** Opening Source data block **

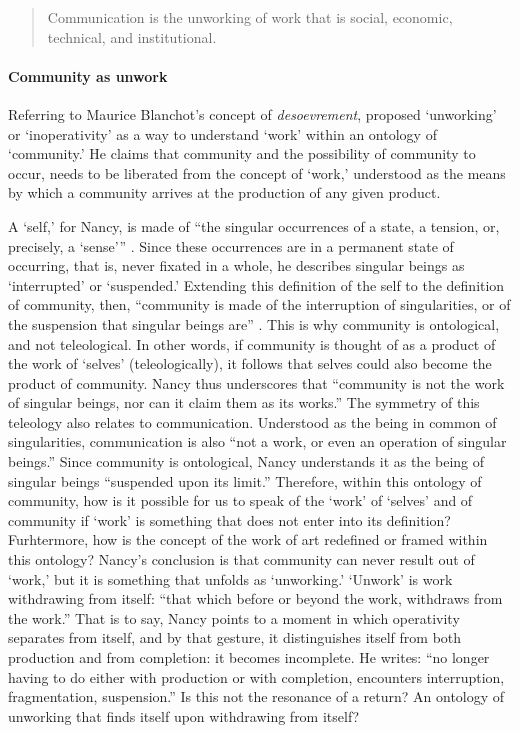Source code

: \begin{quote}
	Communication is the unworking of work that is social, economic, technical, and institutional. \parencite[31]{Nan91:The} 
\end{quote} %

\paragraph{Community as unwork}
Referring to Maurice Blanchot's concept of \textit{desoevrement}, \textcite{Nan91:The} proposed `unworking' or `inoperativity' as a way to understand `work' within an ontology of `community.' He claims that community and the possibility of community to occur, needs to be liberated from the concept of `work,' understood as the means by which a community arrives at the production of any given product. 

A `self,' for Nancy, is made of ``the singular occurrences of a state, a tension, or, precisely, a `sense''' \parencite{Nan07:Lis}. Since these occurrences are in a permanent state of occurring, that is, never fixated in a whole, he describes singular beings as `interrupted' or `suspended.' Extending this definition of the self to the definition of community, then, ``community is made of the interruption of singularities, or of the suspension that singular beings are'' \parencite[31][All subsequent quotes from this passage]{Nan91:The}. This is why community is ontological, and not teleological. In other words, if community is thought of as a product of the work of `selves' (teleologically), it follows that selves could also become the product of community. Nancy thus underscores that ``community is not the work of singular beings, nor can it claim them as its works.'' The symmetry of this teleology also relates to communication. Understood as the being in common of singularities, communication is also ``not a work, or even an operation of singular beings.'' Since community is ontological, Nancy understands it as the being of singular beings ``suspended upon its limit.'' Therefore, within this ontology of community, how is it possible for us to speak of the `work' of `selves' and of community if `work' is something that does not enter into its definition? Furhtermore, how is the concept of the work of art redefined or framed within this ontology? Nancy's conclusion is that community can never result out of `work,' but it is something that unfolds as `unworking.' `Unwork' is work withdrawing from itself: ``that which before or beyond the work, withdraws from the work.'' That is to say, Nancy points to a moment in which operativity separates from itself, and by that gesture, it distinguishes itself from both production and from completion: it becomes incomplete. He writes: ``no longer having to do either with production or with completion, encounters interruption, fragmentation, suspension.'' Is this not the resonance of a return? An ontology of unworking that finds itself upon withdrawing from itself?

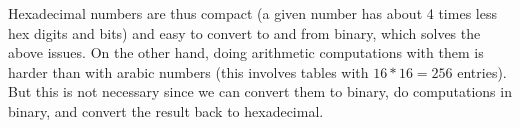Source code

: Hexadecimal numbers are thus compact (a given number has about 4 times less hex
digits and bits) and easy to convert to and from binary, which solves the above
issues. On the other hand, doing arithmetic computations with them is harder
than with arabic numbers (this involves tables with $16*16=256$ entries). But
this is not necessary since we can convert them to binary, do computations in
binary, and convert the result back to hexadecimal.

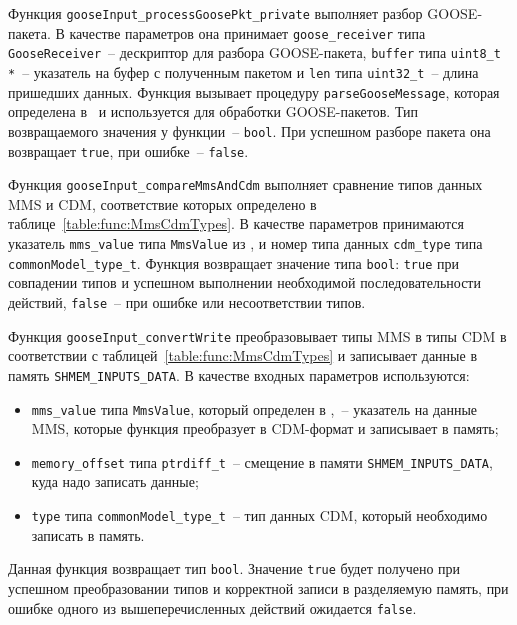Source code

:Функция \lstinline{gooseInput_processGoosePkt_private} выполняет разбор GOOSE-пакета. В качестве параметров она принимает \lstinline{goose_receiver} типа
\lstinline{GooseReceiver}~-- дескриптор
для разбора GOOSE-пакета, \lstinline{buffer} типа \lstinline{uint8_t *}~-- указатель на буфер с полученным пакетом и \lstinline{len} типа \lstinline{uint32_t}~-- длина пришедших данных. Функция вызывает процедуру \lstinline{parseGooseMessage},
которая определена в \libIec\ и используется для обработки GOOSE-пакетов. Тип возвращаемого значения у функции~-- \lstinline{bool}. При успешном разборе пакета она возвращает
\lstinline{true}, при ошибке~-- \lstinline{false}.

Функция \lstinline{gooseInput_compareMmsAndCdm} выполняет сравнение типов данных MMS и CDM, соответствие которых определено в таблице~\ref{table:func:MmsCdmTypes}.
В качестве параметров принимаются указатель
\lstinline{mms_value} типа \lstinline{MmsValue} из \libIec, и номер типа данных
\lstinline{cdm_type} типа \lstinline{commonModel_type_t}. Функция возвращает значение типа
\lstinline{bool}: \lstinline{true} при совпадении типов и успешном выполнении
необходимой последовательности действий, \lstinline{false}~-- при ошибке или
несоответствии типов.


Функция \lstinline{gooseInput_convertWrite} преобразовывает типы MMS в типы CDM
в соответствии с таблицей~\ref{table:func:MmsCdmTypes} и записывает данные в память \lstinline{SHMEM_INPUTS_DATA}. В качестве входных параметров используются:

\begin{itemize}
    \item \lstinline{mms_value} типа \lstinline{MmsValue}, который определен в \libIec,~-- указатель на данные MMS, которые функция преобразует в CDM-формат и записывает в память;
    \item \lstinline{memory_offset} типа \lstinline{ptrdiff_t}~-- смещение в памяти \lstinline{SHMEM_INPUTS_DATA}, куда надо записать данные;
    \item \lstinline{type} типа \lstinline{commonModel_type_t}~-- тип данных CDM, который необходимо записать в память.
\end{itemize}

Данная функция возвращает тип \lstinline{bool}. Значение \lstinline{true} будет получено при успешном преобразовании типов и корректной записи в разделяемую память, при
ошибке одного из вышеперечисленных действий ожидается \lstinline{false}.

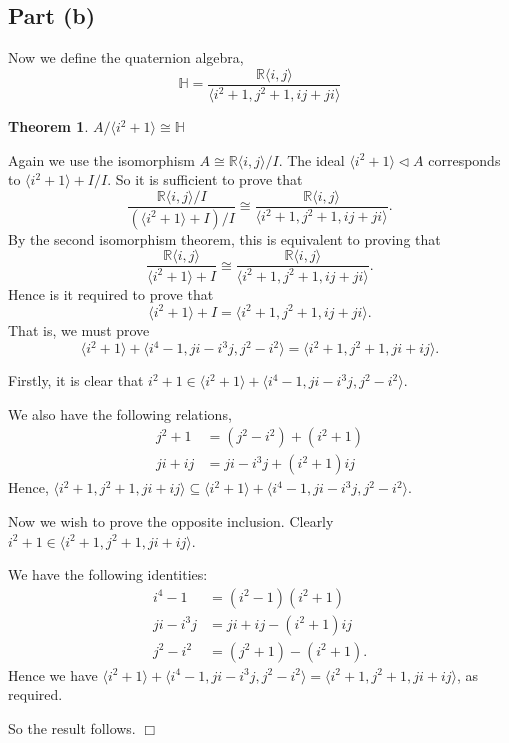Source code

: \documentclass[10pt]{article}
\newtheorem{theorem}{Theorem}
\newenvironment{proof}[1][Proof]{\begin{trivlist}
\item[\hskip \labelsep {\bfseries #1}]}{\end{trivlist}}
\newcommand{\isom}{\cong}
\begin{document}
\subsection*{Part (b)}
Now we define the quaternion algebra,
\begin{equation*}
    \mathbb{H} = \frac{\mathbb{R}\langle i,j\rangle}{\langle i^2+1,j^2+1,ij+ji\rangle}
\end{equation*}
\begin{theorem}
    $A/\langle i^2+1\rangle \isom \mathbb{H}$
\end{theorem}
\begin{proof}
    Again we use the isomorphism $A \isom \mathbb{R}\langle i,j\rangle/I$. 
    The ideal $\langle i^2+1\rangle \lhd A$ corresponds
    to $\langle i^2+1\rangle+I/I$. So it is sufficient to prove that
    \begin{equation*}
        \frac{\mathbb{R}\langle i,j\rangle/I}{(\langle i^2+1\rangle+I)/I}\isom \frac{\mathbb{R}\langle i,j\rangle}{\langle i^2+1,j^2+1,ij+ji\rangle}.
    \end{equation*}
    By the second isomorphism theorem, this is equivalent to proving that
    \begin{equation*}
        \frac{\mathbb{R}\langle i,j\rangle}{\langle i^2+1\rangle+I}\isom \frac{\mathbb{R}\langle i,j\rangle}{\langle i^2+1,j^2+1,ij+ji\rangle}.
    \end{equation*}
    Hence is it required to prove that
    \begin{equation*}
        \langle i^2+1\rangle+I = \langle i^2+1,j^2+1,ij+ji\rangle.
    \end{equation*}
    That is, we must prove
    \begin{equation*}
        \langle i^2+1\rangle +\langle i^4-1,ji-i^3j,j^2-i^2\rangle = \langle i^2+1,j^2+1,ji+ij\rangle.
    \end{equation*}
    
    Firstly, it is clear that $i^2+1\in \langle i^2+1\rangle +\langle i^4-1,ji-i^3j,j^2-i^2\rangle$. 
    
    We also have the following relations,
    \begin{align*}
        j^2+1 &= (j^2-i^2)+(i^2+1)\\
        ji+ij &= ji-i^3j+(i^2+1)ij
    \end{align*}
    Hence, $\langle i^2+1,j^2+1,ji+ij\rangle \subseteq \langle i^2+1\rangle +\langle i^4-1,ji-i^3j,j^2-i^2\rangle$. 
    
    Now we wish to prove the opposite inclusion. Clearly $i^2+1\in \langle i^2+1,j^2+1,ji+ij\rangle$.
    
    We have the following identities:
    \begin{align*}
        i^4-1 &= (i^2-1)(i^2+1)\\
        ji-i^3j &= ji+ij-(i^2+1)ij\\        
        j^2-i^2 &= (j^2+1)-(i^2+1).
    \end{align*}
    Hence we have $\langle i^2+1\rangle +\langle i^4-1,ji-i^3j,j^2-i^2\rangle = \langle i^2+1,j^2+1,ji+ij\rangle$, as required.
    
    So the result follows. $\Box$ 
\end{proof}
    
\end{document}

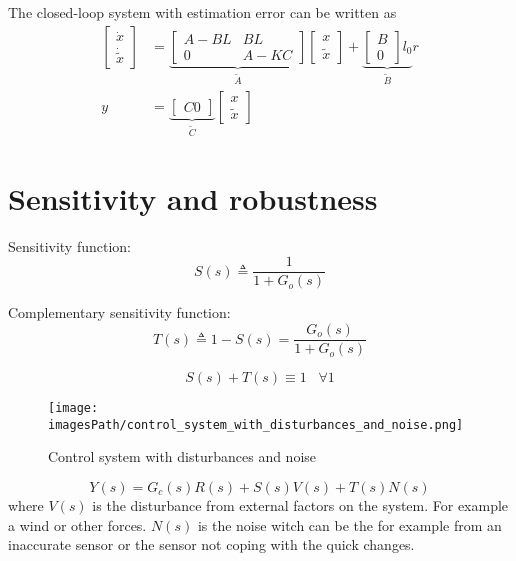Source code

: \documentclass{article}
\newcommand{\imagesPath}{images}
\begin{document}
The closed-loop system with estimation error can be written as 
\begin{align*}
   \begin{bmatrix} \dot{x} \\ \dot{\tilde{x}} \end{bmatrix} &= 
   \underbrace{\begin{bmatrix} A-BL & BL \\ 0 & A-KC \end{bmatrix}}_{\tilde{A}}
   \begin{bmatrix} x \\ \tilde{x} \end{bmatrix} 
   +\underbrace{\begin{bmatrix} B \\ 0 \end{bmatrix}l_0}_{\tilde{B}}r \\
    y &= \underbrace{\begin{bmatrix} C 0 \end{bmatrix}}_{\tilde{C}}
    \begin{bmatrix} x \\ \tilde{x} \end{bmatrix}
\end{align*}

\section{Sensitivity and robustness}
Sensitivity function:
\begin{equation*}
    S(s) \triangleq \frac{1}{1+G_o(s)}
\end{equation*}

Complementary sensitivity function:
\begin{equation*}
    T(s) \triangleq 1-S(s) = \frac{G_o(s)}{1+ G_o(s)}
\end{equation*}

\begin{equation}\label{eq:s_and_t}
    S(s) + T(s) \equiv 1 \;\;\; \forall 1
\end{equation}

\begin{figure}[!h]
    \centering
    \texttt{[image: \\imagesPath/control\_system\_with\_disturbances\_and\_noise.png]}
    \caption{Control system with disturbances and noise}
\end{figure}

\begin{equation*}
    Y(s) = G_c(s)R(s) + S(s)V(s) + T(s)N(s)
\end{equation*}
where $V(s)$ is the disturbance from external factors on the system. For example a wind 
or other forces. $N(s)$ is the noise witch can be the for example from an inaccurate sensor 
or the sensor not coping with the quick changes.
\end{document}
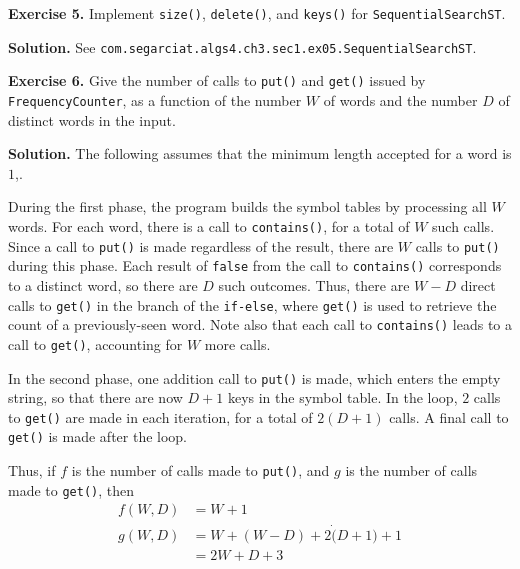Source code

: \documentclass[12pt, a4paper]{article}
\newenvironment{ex}[2][Exercise]
{\par\medskip\noindent \textbf{#1 #2.}}
{\medskip}
\newenvironment{sol}[1][Solution]
{\par\medskip\noindent \textbf{#1.} }
{\medskip}
\begin{document}
	\begin{ex}{5}
		Implement \texttt{size()}, \texttt{delete()}, and \texttt{keys()} for
		\texttt{SequentialSearchST}.
	\end{ex}
	\begin{sol}
		See \texttt{com.segarciat.algs4.ch3.sec1.ex05.SequentialSearchST}.
	\end{sol}
	\begin{ex}{6}
		Give the number of calls to \texttt{put()} and \texttt{get()} issued by
		\texttt{FrequencyCounter}, as a function of the number $W$ of words and
		the number $D$ of distinct words in the input.
	\end{ex}
	\begin{sol}
		The following assumes that the minimum length accepted for a word is $1$,.
		
		During the first phase, the program builds the symbol tables by processing
		all $W$ words. For each word, there is a call to \texttt{contains()},
		for a total of $W$ such calls. Since a call to \texttt{put()} is made
		regardless of the result, there are $W$ calls to \texttt{put()} during
		this phase. Each result of \texttt{false} from the call to \texttt{contains()}
		corresponds to a distinct word, so there are $D$ such outcomes. Thus,
		there are $W-D$ direct calls to \texttt{get()} in the branch of the
		\texttt{if-else}, where \texttt{get()} is used to retrieve the count
		of a previously-seen word. Note also that each call to \texttt{contains()}
		leads to a call to \texttt{get()}, accounting for $W$ more calls.
		
		In the second phase, one addition call to \texttt{put()} is made, which enters the
		empty string, so that there are now $D+1$ keys in the symbol table.
		In the loop, $2$ calls to \texttt{get()} are made in each iteration, for
		a total of $2(D+1)$ calls. A final call to \texttt{get()} is made after the
		loop.
		
		Thus, if $f$ is the number of calls made to \texttt{put()}, and $g$
		is the number of calls made to \texttt{get()}, then
		\begin{align*}
			f(W, D) &= W + 1\\
			g(W, D) &= W + (W - D) + 2\dot (D+1)+1\\
			&=2W+D+3
		\end{align*}
	\end{sol}
	\pagebreak
	\printbibliography
\end{document}
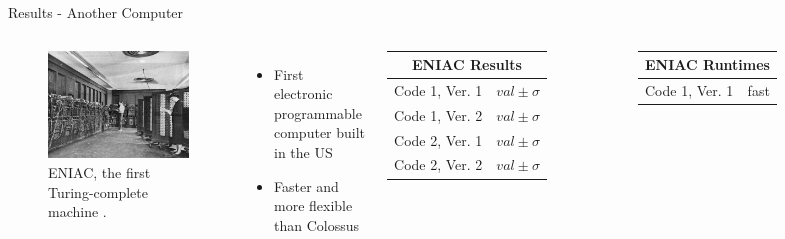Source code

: \documentclass[final]{beamer}
\begin{document}
\begin{frame}{}
\begin{columns}[t]
      \begin{column}{.3\linewidth}
		\begin{block}{Results - Another Computer}
\begin{columns}
	\begin{figure}[h!]
	\includegraphics[width=5.5in]{Eniac.jpg}
	\caption{ENIAC, the first Turing-complete machine \cite{wiki:comp}.}
	\end{figure}
	\begin{itemize}
	\item{First electronic programmable computer built in the US}
	\item{Faster and more flexible than Colossus \cite{wiki:comp}}
	\end{itemize}
	\begin{table}[h]
	\begin{tabular}{ll}
	\multicolumn{2}{c}{ENIAC Results} \\ \hline
	Code 1, Ver. 1 & $val \pm \sigma$ \\
	Code 1, Ver. 2 & $val \pm \sigma$ \\
	Code 2, Ver. 1 & $val \pm \sigma$ \\
	Code 2, Ver. 2 & $val \pm \sigma$
	\end{tabular}
	\end{table}
	\begin{table}[h]
	\begin{tabular}{ll}
	\multicolumn{2}{c}{ENIAC Runtimes} \\ \hline
	Code 1, Ver. 1 & fast \\

\end{tabular}
\end{table}
\end{columns}
\end{block}
\end{column}
\end{columns}
\end{frame}
\end{document}

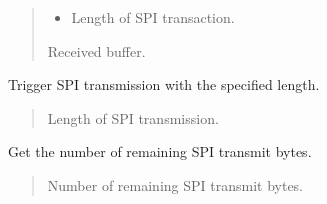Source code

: \documentclass[letterpaper,10pt,english]{sphinxmanual}
\begin{document}
\begin{fulllineitems}
\begin{fulllineitems}
\begin{quote}
\begin{description}
\begin{itemize}
\item {} 
\sphinxAtStartPar
{} \textendash{} Length of SPI transaction.

\end{itemize}

\sphinxAtStartPar
Received buffer.

\end{description}\end{quote}

\end{fulllineitems}


\begin{fulllineitems}
\label{\detokenize{cplddocs:management_flash.MngProgFlash.spi_trigger}}
\pysigstartsignatures
{}
\pysigstopsignatures
\sphinxAtStartPar
Trigger SPI transmission with the specified length.
\begin{quote}\begin{description}
\sphinxAtStartPar
{} \textendash{} Length of SPI transmission.

\end{description}\end{quote}

\end{fulllineitems}


\begin{fulllineitems}
\label{\detokenize{cplddocs:management_flash.MngProgFlash.spi_tx_remaining}}
\pysigstartsignatures
{}
\pysigstopsignatures
\sphinxAtStartPar
Get the number of remaining SPI transmit bytes.
\begin{quote}\begin{description}
\sphinxAtStartPar
Number of remaining SPI transmit bytes.

\end{description}\end{quote}

\end{fulllineitems}


\end{fulllineitems}
\end{document}
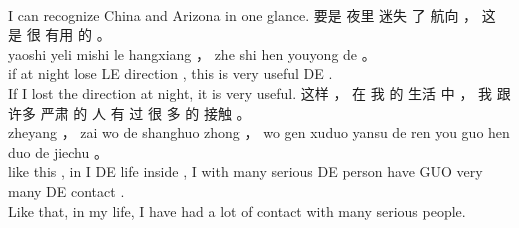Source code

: \documentclass[UTF8]{ctexart}
\begin{document}
\begin{exe}
\\
\trans I can recognize China and Arizona in one glance.
\ex
\glll
要是 夜里 迷失 了 航向 ， 这 是 很 有用 的 。
\\
yaoshi yeli mishi le hangxiang ， zhe shi hen youyong de 。
\\
if {at night} lose LE direction , this is very useful DE .
\\
\trans If I lost the direction at night, it is very useful. 
\ex
\glll
这样 ， 在 我 的 生活 中 ， 我 跟 许多 严肃 的 人 有 过 很 多 的 接触 。
\\
zheyang  ， zai wo de shanghuo zhong ， wo gen xuduo yansu de ren you guo hen duo de jiechu 。
\\
{like this} , in I DE life inside , I with many serious DE person have GUO very many DE contact .
\\
\trans Like that, in my life, I have had a lot of contact with many serious people. 
\end{exe}
\end{document}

** Closing Source data block **

Going down the listing above, begin printing at the line with "for a total" and finish with the line with "this phase. Each", exactly as they appear.

● **Exercise response**
		for a total of $W$ such calls. Since a call to \texttt{put()} is made
		regardless of the result, there are $W$ calls to \texttt{put()} during
		this phase. Each result of \texttt{false} from the call to \texttt{contains()}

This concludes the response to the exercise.